One line at a time, check the entries below for the word "hypertarget", and copy each line that has it.

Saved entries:
━━━━━━
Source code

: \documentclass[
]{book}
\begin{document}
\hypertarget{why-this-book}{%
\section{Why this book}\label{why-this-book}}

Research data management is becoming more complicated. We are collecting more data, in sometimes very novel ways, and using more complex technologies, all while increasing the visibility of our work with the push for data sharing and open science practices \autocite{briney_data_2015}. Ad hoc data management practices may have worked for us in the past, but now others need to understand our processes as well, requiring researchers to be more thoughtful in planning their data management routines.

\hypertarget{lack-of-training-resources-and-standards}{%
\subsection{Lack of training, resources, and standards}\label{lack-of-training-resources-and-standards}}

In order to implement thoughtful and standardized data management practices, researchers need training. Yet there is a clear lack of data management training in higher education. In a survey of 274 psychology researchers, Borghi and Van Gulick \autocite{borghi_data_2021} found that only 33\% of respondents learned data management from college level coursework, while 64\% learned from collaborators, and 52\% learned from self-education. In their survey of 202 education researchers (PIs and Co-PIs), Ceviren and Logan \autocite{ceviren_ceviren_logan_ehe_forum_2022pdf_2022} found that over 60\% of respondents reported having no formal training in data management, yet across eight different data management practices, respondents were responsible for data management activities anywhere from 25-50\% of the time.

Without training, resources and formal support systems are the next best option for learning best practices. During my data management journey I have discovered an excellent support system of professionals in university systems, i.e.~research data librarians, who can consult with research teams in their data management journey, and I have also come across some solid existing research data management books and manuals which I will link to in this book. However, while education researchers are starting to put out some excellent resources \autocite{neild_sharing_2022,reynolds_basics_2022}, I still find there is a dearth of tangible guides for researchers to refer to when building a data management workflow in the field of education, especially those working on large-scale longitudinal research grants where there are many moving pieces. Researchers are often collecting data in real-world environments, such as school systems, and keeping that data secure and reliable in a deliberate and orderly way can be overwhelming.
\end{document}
━━━━━━
ANSWER BOX:
\hypertarget{why-this-book}{%
\hypertarget{lack-of-training-resources-and-standards}{%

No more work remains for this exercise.